I developed a process with cuda kernel that executes in 5 seconds on a V100 gpu. Now, I want to execute the same process 10 times in parallel. That means that I am running 10 same processes (with the same kernel - 5 seconds) in parallel.

Without CUDA MPS, the processes seem to run simultaneously (observed in nvidia-smi) but all in 28 seconds (more than the execution time of the single process) like:
1st process: 28 sec
2nd process: 28 sec
.
.
.

and with CUDA MPS the processes are running simultaneously in 20 seconds:
1st process: 20 sec
2nd process: 20 sec
.
.
.

Note that the time concern only the kernel execution time.

My question is:
Why without CUDA MPS the processes seem to run simultaneously? I was expecting to have an obvious seirialization like:
1st process: 5 sec
2nd process: 10 sec
.
.
.

This actually is what I had as output in a much smaller gpu.
Is it because of the Hyper Q? Or we take the advantage of Hyper Q only by enabling the CUDA MPS server?

Thank you very much in advance!

The interprocess scheduler has changed over time. Some evidence of this (even in the non-MPS case) can be gleaned by reading the CUDA MPS manual.

On Volta, the scheduler is a time-slicing scheduler, as opposed to a round-robin-to-completion context switcher.

Your test case provides evidence of this. It is also described here, in the UPDATE comments on the answer:

https://stackoverflow.com/questions/34709749/how-do-i-use-nvidia-multi-process-service-mps-to-run-multiple-non-mpi-cuda-app/34711344#34711344

As a result of the time-slicing scheduler, the processes appear to run concurrently (at least at some level of inspection/granularity). However, in the non-MPS case, only one process has access to the GPU at any given instant of time, so the net effect is still that your processes are serializing in some fashion.

Thank you for your response!
Isn’t it because of the Hyper-Q?

As I understoond, Hyper-Q enables the concurrent execution of many kernels (maximum 32) without using any MPS service. In this case, MPS improves the resource management of the concurrent kernels in a better way and gives us the ability to maximize the number of concurrent kernels (maximum 48).

Am I correct?

No, that is not correct. Hyper-Q does not enable the concurrent execution of kernels from separate processes. MPS is required for that.

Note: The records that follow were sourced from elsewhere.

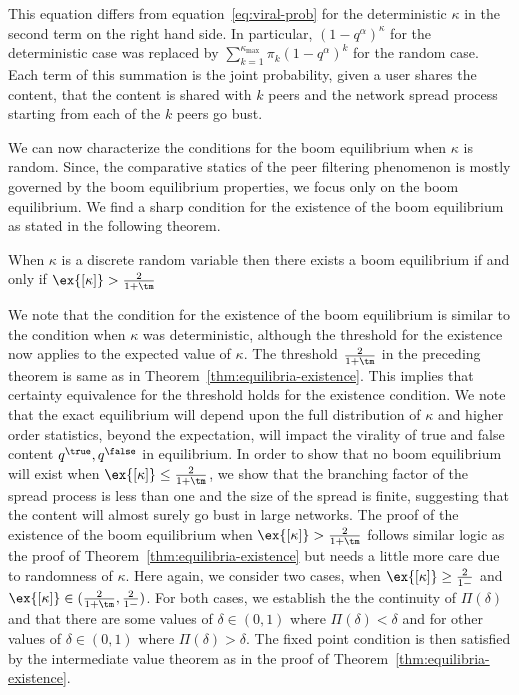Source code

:This equation differs from equation~\eqref{eq:viral-prob} for the deterministic $\kappa$ in the second term on the right hand side. In particular, ${\left(1-q^\alpha\right)}^\kappa$ for the deterministic case was replaced by $ \sum_{k=1}^{\kappa_{\max}} \pi_k {\left(1 - q^\alpha\right)}^k $ for the random case. Each term of this summation is the joint probability, given a user shares the content, that the content is shared with $k$ peers and the network spread process starting from each of the $k$ peers go bust. 

We can now characterize the conditions for the boom equilibrium when $\kappa$ is random. Since, the comparative statics of the peer filtering phenomenon is mostly governed by the boom equilibrium properties, we focus only on the boom equilibrium. We find a sharp condition for the existence of the boom equilibrium as stated in the following theorem.

\begin{theorem}\label{thm:non-det-kappa}
    When $\kappa $ is a discrete random variable then there exists a boom equilibrium if and only if  $\ex{[\kappa]} > \frac{2 }{1 + \tm}$
\end{theorem}

We note that the condition for the existence of the boom equilibrium is similar to the condition when $\kappa$ was deterministic, although the threshold for the existence now applies to the expected value of $\kappa$. The threshold $\frac{2}{1+ \tm}$ in the preceding theorem is same as in Theorem~\ref{thm:equilibria-existence}. This implies that certainty equivalence for the threshold holds for the existence condition. We note that the exact equilibrium will depend upon the full distribution of $\kappa$ and higher order statistics, beyond the expectation, will impact the virality of true and false content $q^\true, q^\false$ in equilibrium. In order to show that no boom equilibrium will exist when $\ex{[\kappa]} \leq \frac{2}{1+\tm}$, we show that the branching factor of the spread process is less than one and the size of the spread is finite, suggesting that the content will almost surely go bust in large networks. The proof of the existence of the boom equilibrium when $\ex{[\kappa]} > \frac{2}{1+\tm}$ follows similar logic as the proof of Theorem~\ref{thm:equilibria-existence} but needs a little more care due to randomness of $\kappa$. Here again, we consider two cases, when $\ex{[\kappa]} \geq \frac{2}{1-\tt}$ and $\ex{[\kappa]} \in (\frac{2}{1+\tm}, \frac{2}{1-\tt})$. For both cases, we establish the the continuity of $\Pi(\delta)$ and that there are some values of $\delta \in (0, 1) $ where $\Pi(\delta) < \delta$ and for other values of $\delta \in (0, 1) $ where $\Pi(\delta) > \delta$. The fixed point condition is then satisfied by the intermediate value theorem as in the proof of Theorem~\ref{thm:equilibria-existence}.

The reason is as I stated.

Thank you!

From the Hyper-Q documentation released from NVIDIA I found this:

“Hyper-Q enables multiple CPU threads or processes to launch work on a single GPU
simultaneously, thereby dramatically increasing GPU utilization and slashing CPU idle times.”

Doesn’t it mean that Hyper-Q enable the concurrent execution of kernels from separate processes?

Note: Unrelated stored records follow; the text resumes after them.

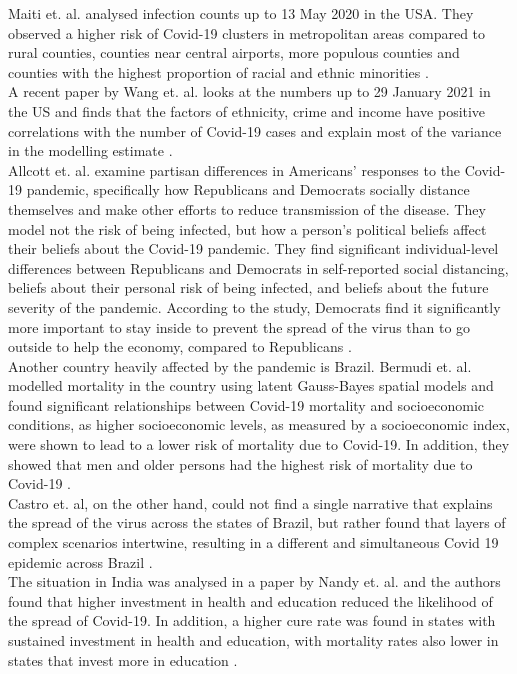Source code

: Maiti et. al. analysed infection counts up to 13 May 2020 in the USA. They observed a higher risk of Covid-19 clusters in metropolitan areas compared to rural counties, counties near central airports, more populous counties and counties with the highest proportion of racial and ethnic minorities \autocite[][]{maiti2021exploring}. \\
A recent paper by Wang et. al. looks at the numbers up to 29 January 2021 in the US and finds that the factors of ethnicity, crime and income have positive correlations with the number of Covid-19 cases and explain most of the variance in the modelling estimate \autocite[][]{wang2021spatiotemporal}. \\
Allcott et. al. examine partisan differences in Americans' responses to the Covid-19 pandemic, specifically how Republicans and Democrats socially distance themselves and make other efforts to reduce transmission of the disease. They model not the risk of being infected, but how a person's political beliefs affect their beliefs about the Covid-19 pandemic. They find significant individual-level differences between Republicans and Democrats in self-reported social distancing, beliefs about their personal risk of being infected, and beliefs about the future severity of the pandemic. According to the study, Democrats find it significantly more important to stay inside to prevent the spread of the virus than to go outside to help the economy, compared to Republicans \autocite[][]{allcott2020polarization}. \\
Another country heavily affected by the pandemic is Brazil. Bermudi et. al. modelled mortality in the country using latent Gauss-Bayes spatial models and found significant relationships between Covid-19 mortality and socioeconomic conditions, as higher socioeconomic levels, as measured by a socioeconomic index, were shown to lead to a lower risk of mortality due to Covid-19. In addition, they showed that men and older persons had the highest risk of mortality due to Covid-19 \autocite[][]{bermudi2021spatiotemporal}. \\
Castro et. al, on the other hand, could not find a single narrative that explains the spread of the virus across the states of Brazil, but rather found that layers of complex scenarios intertwine, resulting in a different and simultaneous Covid 19 epidemic across Brazil \autocite[][]{castro2021spatiotemporal}. \\
The situation in India was analysed in a paper by Nandy et. al. and the authors found that higher investment in health and education reduced the likelihood of the spread of Covid-19. In addition, a higher cure rate was found in states with sustained investment in health and education, with mortality rates also lower in states that invest more in education \autocite[][]{nandy2021managing}. \\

It does not. MPS is required to witness kernel concurrency, when the kernels are launched from separate processes.

MPS is only supported on devices of compute capability 3.5 or higher, which coincidentally are the devices that include Hyper-Q. Therefore, if you wanted to say “Hyper-Q is a necessary condition for concurrent kernel execution from separate processes” I would agree with you. However if you wanted to say “Hyper-Q is a sufficient condition for concurrent kernel execution from separate processes” I would not agree with you.